Exact copy, pictures excluded: write out every line below.

=======

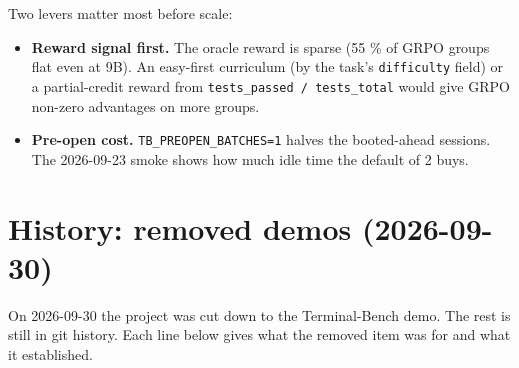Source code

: \documentclass[
  paper=a4,
  ,captions=tableheading
]{scrartcl}
\providecommand{\tightlist}{%
  \setlength{\itemsep}{0pt}\setlength{\parskip}{0pt}}
\begin{document}
Two levers matter most before scale:

\begin{itemize}
\tightlist
\item
  \textbf{Reward signal first.} The oracle reward is sparse (55 \% of
  GRPO groups flat even at 9B). An easy-first curriculum (by the task's
  \texttt{difficulty} field) or a partial-credit reward from
  \texttt{tests\_passed\ /\ tests\_total} would give GRPO non-zero
  advantages on more groups.
\item
  \textbf{Pre-open cost.} \texttt{TB\_PREOPEN\_BATCHES=1} halves the
  booted-ahead sessions. The 2026-09-23 smoke shows how much idle time
  the default of 2 buys.
\end{itemize}

\hypertarget{history-removed-demos-2026-09-30}{%
\section{History: removed demos
(2026-09-30)}\label{history-removed-demos-2026-09-30}}

On 2026-09-30 the project was cut down to the Terminal-Bench demo. The
rest is still in git history. Each line below gives what the removed
item was for and what it established.
\end{document}
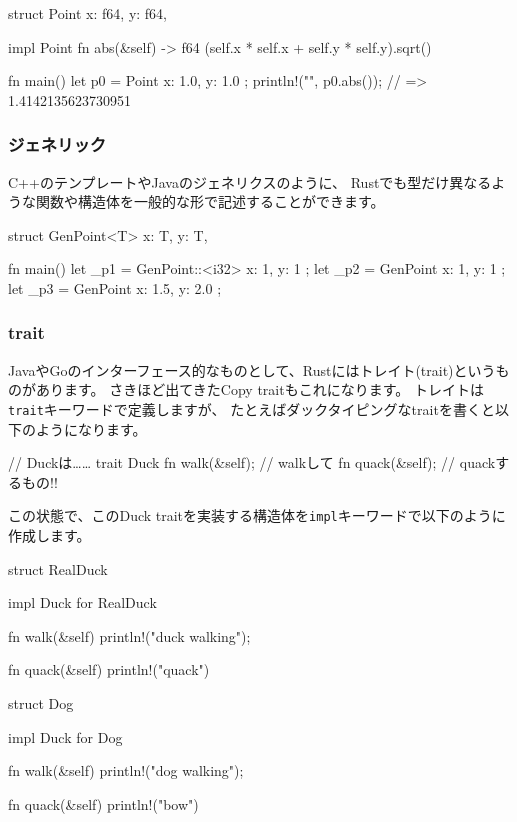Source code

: \documentclass[mingoth,a4paper]{jsarticle}
\begin{document}
\begin{commandline}
struct Point {
    x: f64,
    y: f64,
}

impl Point {
    fn abs(&self) -> f64 {
        (self.x * self.x + self.y * self.y).sqrt()
    }
}

fn main() {
    let p0 = Point { x: 1.0, y: 1.0 };
    println!("{}", p0.abs()); // => 1.4142135623730951
}
\end{commandline}

\subsubsection{ジェネリック}

C++のテンプレートやJavaのジェネリクスのように、
Rustでも型だけ異なるような関数や構造体を一般的な形で記述することができます。

\begin{commandline}
struct GenPoint<T> {
    x: T,
    y: T,
}

fn main() {
    let _p1 = GenPoint::<i32> { x: 1, y: 1 };
    let _p2 = GenPoint { x: 1, y: 1 };
    let _p3 = GenPoint { x: 1.5, y: 2.0 };
}
\end{commandline}

\subsubsection{trait}

JavaやGoのインターフェース的なものとして、Rustにはトレイト(trait)というものがあります。
さきほど出てきたCopy traitもこれになります。
トレイトは\texttt{trait}キーワードで定義しますが、
たとえばダックタイピングなtraitを書くと以下のようになります。

\begin{commandline}
// Duckは……
trait Duck {
    fn walk(&self);   // walkして
    fn quack(&self);  // quackするもの!!
}
\end{commandline}

この状態で、このDuck traitを実装する構造体を\texttt{impl}キーワードで以下のように作成します。

\begin{commandline}
struct RealDuck {}

impl Duck for RealDuck {
    fn walk(&self) {
        println!("duck walking");
    }

    fn quack(&self) {
        println!("quack")
    }
}

struct Dog {}

impl Duck for Dog {
    fn walk(&self) {
        println!("dog walking");
    }

    fn quack(&self) {
        println!("bow")
    }
}
\end{commandline}
\end{document}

=======

EXERCISE OUTPUT:
Source code

: \documentclass[
  paper=a4,
  ,captions=tableheading
]{scrartcl}
\providecommand{\tightlist}{%
  \setlength{\itemsep}{0pt}\setlength{\parskip}{0pt}}
\begin{document}
Two levers matter most before scale:

\begin{itemize}
\tightlist
\item
  \textbf{Reward signal first.} The oracle reward is sparse (55 \% of
  GRPO groups flat even at 9B). An easy-first curriculum (by the task's
  \texttt{difficulty} field) or a partial-credit reward from
  \texttt{tests\_passed\ /\ tests\_total} would give GRPO non-zero
  advantages on more groups.
\item
  \textbf{Pre-open cost.} \texttt{TB\_PREOPEN\_BATCHES=1} halves the
  booted-ahead sessions. The 2026-09-23 smoke shows how much idle time
  the default of 2 buys.
\end{itemize}

\hypertarget{history-removed-demos-2026-09-30}{%
\section{History: removed demos
(2026-09-30)}\label{history-removed-demos-2026-09-30}}

On 2026-09-30 the project was cut down to the Terminal-Bench demo. The
rest is still in git history. Each line below gives what the removed
item was for and what it established.
\end{document}
Source code

: \documentclass[mingoth,a4paper]{jsarticle}
\begin{document}
\begin{commandline}
struct Point {
    x: f64,
    y: f64,
}

impl Point {
    fn abs(&self) -> f64 {
        (self.x * self.x + self.y * self.y).sqrt()
    }
}

fn main() {
    let p0 = Point { x: 1.0, y: 1.0 };
    println!("{}", p0.abs()); // => 1.4142135623730951
}
\end{commandline}

\subsubsection{ジェネリック}

C++のテンプレートやJavaのジェネリクスのように、
Rustでも型だけ異なるような関数や構造体を一般的な形で記述することができます。

\begin{commandline}
struct GenPoint<T> {
    x: T,
    y: T,
}

fn main() {
    let _p1 = GenPoint::<i32> { x: 1, y: 1 };
    let _p2 = GenPoint { x: 1, y: 1 };
    let _p3 = GenPoint { x: 1.5, y: 2.0 };
}
\end{commandline}

\subsubsection{trait}

JavaやGoのインターフェース的なものとして、Rustにはトレイト(trait)というものがあります。
さきほど出てきたCopy traitもこれになります。
トレイトは\texttt{trait}キーワードで定義しますが、
たとえばダックタイピングなtraitを書くと以下のようになります。

\begin{commandline}
// Duckは……
trait Duck {
    fn walk(&self);   // walkして
    fn quack(&self);  // quackするもの!!
}
\end{commandline}

この状態で、このDuck traitを実装する構造体を\texttt{impl}キーワードで以下のように作成します。

\begin{commandline}
struct RealDuck {}

impl Duck for RealDuck {
    fn walk(&self) {
        println!("duck walking");
    }

    fn quack(&self) {
        println!("quack")
    }
}

struct Dog {}

impl Duck for Dog {
    fn walk(&self) {
        println!("dog walking");
    }

    fn quack(&self) {
        println!("bow")
    }
}
\end{commandline}
\end{document}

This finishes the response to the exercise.